First U.S. Shale Gas Export Reaches Brazil
By Harry R. Weber
(Bloomberg) — The tanker carrying the primary cargo of pure fuel from U.S. shale formations was coming into Brazil on Tuesday after leaving Cheniere Energy Inc.’s Sabine Pass terminal in Louisiana on Feb. 24.
The liquefied pure fuel tanker Asia Vision was arriving at port in Rio de Janeiro, in keeping with delivery information compiled by Bloomberg. Petroleo Brasileiro SA, Brazil’s state-owned vitality firm, purchased the cargo of three billion cubic toes at a “market price,” Cheniere mentioned final month.
The cargo comes as a glut of fuel flowing out of shale formations led producers to discover overseas markets. It arrives as the worldwide market is coping with its personal surplus of gasoline, miserable international costs.

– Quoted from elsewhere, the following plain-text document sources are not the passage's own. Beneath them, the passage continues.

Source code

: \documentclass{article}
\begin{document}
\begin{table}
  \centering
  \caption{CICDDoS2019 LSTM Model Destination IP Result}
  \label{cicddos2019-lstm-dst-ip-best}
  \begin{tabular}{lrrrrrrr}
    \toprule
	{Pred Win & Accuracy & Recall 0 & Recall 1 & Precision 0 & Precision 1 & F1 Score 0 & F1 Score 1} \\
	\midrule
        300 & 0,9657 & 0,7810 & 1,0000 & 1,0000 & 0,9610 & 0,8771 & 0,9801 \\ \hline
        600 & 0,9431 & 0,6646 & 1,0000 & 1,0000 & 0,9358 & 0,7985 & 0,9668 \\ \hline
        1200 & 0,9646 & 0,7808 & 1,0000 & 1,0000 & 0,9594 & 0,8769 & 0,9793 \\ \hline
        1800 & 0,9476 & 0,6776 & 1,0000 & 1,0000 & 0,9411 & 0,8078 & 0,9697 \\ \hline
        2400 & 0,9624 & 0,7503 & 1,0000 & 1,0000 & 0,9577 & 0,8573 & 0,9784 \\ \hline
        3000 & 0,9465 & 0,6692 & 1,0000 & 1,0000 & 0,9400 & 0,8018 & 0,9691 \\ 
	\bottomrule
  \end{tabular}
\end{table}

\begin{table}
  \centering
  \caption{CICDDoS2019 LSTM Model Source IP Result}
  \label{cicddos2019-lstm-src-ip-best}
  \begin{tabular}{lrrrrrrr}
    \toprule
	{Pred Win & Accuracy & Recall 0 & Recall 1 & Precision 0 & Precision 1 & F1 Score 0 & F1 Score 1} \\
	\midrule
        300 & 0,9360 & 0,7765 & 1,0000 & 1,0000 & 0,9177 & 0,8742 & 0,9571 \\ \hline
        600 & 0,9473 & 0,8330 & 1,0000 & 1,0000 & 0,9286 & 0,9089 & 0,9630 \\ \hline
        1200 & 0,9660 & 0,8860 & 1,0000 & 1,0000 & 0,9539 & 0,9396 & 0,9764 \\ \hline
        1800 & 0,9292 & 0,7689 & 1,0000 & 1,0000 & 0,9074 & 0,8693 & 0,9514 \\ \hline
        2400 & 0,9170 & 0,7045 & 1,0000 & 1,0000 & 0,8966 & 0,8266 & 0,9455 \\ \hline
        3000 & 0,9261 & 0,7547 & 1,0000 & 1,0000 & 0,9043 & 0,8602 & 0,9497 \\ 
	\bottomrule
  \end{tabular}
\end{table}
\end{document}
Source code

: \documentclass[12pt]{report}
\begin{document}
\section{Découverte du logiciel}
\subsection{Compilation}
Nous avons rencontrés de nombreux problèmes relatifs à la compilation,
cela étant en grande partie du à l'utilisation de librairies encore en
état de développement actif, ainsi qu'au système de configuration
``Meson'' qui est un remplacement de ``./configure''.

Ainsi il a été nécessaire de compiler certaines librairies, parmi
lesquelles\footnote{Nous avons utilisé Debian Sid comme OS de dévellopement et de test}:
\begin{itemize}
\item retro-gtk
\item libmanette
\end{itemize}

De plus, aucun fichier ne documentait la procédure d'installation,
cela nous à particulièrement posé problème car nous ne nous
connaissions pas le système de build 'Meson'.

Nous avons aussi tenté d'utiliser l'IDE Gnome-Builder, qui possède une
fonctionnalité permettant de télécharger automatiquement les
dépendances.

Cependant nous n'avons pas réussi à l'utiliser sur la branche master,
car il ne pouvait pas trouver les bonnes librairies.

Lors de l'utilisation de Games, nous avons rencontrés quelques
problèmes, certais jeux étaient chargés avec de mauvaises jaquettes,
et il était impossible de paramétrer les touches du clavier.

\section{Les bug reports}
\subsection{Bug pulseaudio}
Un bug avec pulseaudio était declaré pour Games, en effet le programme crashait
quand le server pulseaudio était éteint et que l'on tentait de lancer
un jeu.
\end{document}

While rising provides and weakening demand threaten to restrict future fuel exports from the U.S., Cheniere has instructed U.S. regulators it expects to have shipped as many as eight cargoes from its Sabine Pass terminal by May.
Brazil is importing U.S. fuel forward of the spring, when South America’s demand is forecast to rise due partially to a drought that has elevated the nation’s dependence on the power-plant gasoline.
–With help from Naureen S. Malik, Christine Buurma and Sabrina Valle.